Forests are extremely valuable. They provide us with the air we breathe, the water we drink and food we eat. But because they offer all this for free, we take them for granted.

Nature Kenya | Nairobi | Updated: 25-03-2020 11:48 IST | Created: 25-03-2020 11:48 IST
How forests provide value to everyday life in Kenya

It's in the afternoon, and you are at your work desk as you sip some coffee, tea or hot chocolate. You've just had your lunch. During your lunch break, you took a stroll to catch some fresh air. In the evening you're planning to meet up a friend at your local bar over a couple of drinks. But wait a minute. Has it crossed your mind that most of these things you are enjoying have forests to thank for their provision? Yes, you heard me right, forests!

We depend on forests to live: they supply the water we use and filter the air we breathe. Billions of people around the world depend on forests for their livelihoods, including food, clothing, and shelter. And that's not all, nearly half of the world's species, including some of the most endangered ones, call forests home.

Forest catchment areas and wetlands account for 75 percent of the world's accessible fresh water for domestic, agricultural, industrial and ecological needs. Major world cities draw a significant portion of their drinking water from forest catchments. If you are in Nairobi for instance, chances are that the water you're drinking originated from the Mt. Kenya or Aberdare forest catchments. Water is also a key ingredient for the manufacture of many consumer products; beverages, beauty products, and so on.

Hydroelectric dams generate electricity which powers factories and lights up our homes. Rivers flowing through these dams emanate from forest catchments. The Tana River, Kenya's longest river, generates 70 percent of the country's hydropower.

Forests also supply most of the water used for irrigation. The irrigation potential of the Tana watershed is estimated to be around 132,000 hectares, of which 64,425 hectares are under irrigation. Wild fruits and honey from forest flowers supplement our diet. Ecosystem services provided by forests support food production in a big way. Forests and trees stabilize ecosystems. They store water, protect soil, circulate soil nutrients and balance micro-climates, making them an essential element of agricultural landscapes for crops like coffee and tea. Pollinators of many food crops, such as insects and birds, live in forests. Without forests, vital ecosystem services provided by pollinators will reduce, leading to increased food security concerns.

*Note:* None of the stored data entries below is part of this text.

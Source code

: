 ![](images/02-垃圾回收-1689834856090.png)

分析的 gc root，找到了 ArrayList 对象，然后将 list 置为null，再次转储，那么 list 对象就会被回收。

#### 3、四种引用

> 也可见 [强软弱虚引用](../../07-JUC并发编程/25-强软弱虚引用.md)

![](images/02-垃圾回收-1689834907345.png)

We cannot take for granted the role of forests in reducing climate change effects. Forests store carbon dioxide, helping to regulate the earth's atmospheric gases. Near forests, hot days are not so hot and cold nights are not so cold as compared to open areas. This cooling effect on the environment is produced through evapotranspiration and the provision of shade by forests. Climate change impacts may also be manifested in an increase of floods, droughts, and landslides-all of which may be influenced by forest cover.


Unfortunately, development has taken a toll on forests. Human activities such as logging, practicing unsustainable agriculture and encroachment has seen our forest cover reduce to 7.4 percent. This is 2.6 percent less than the global recommended minimum. The after-effects of forest degradation are now manifesting themselves in the challenges we face in our day-to-day life.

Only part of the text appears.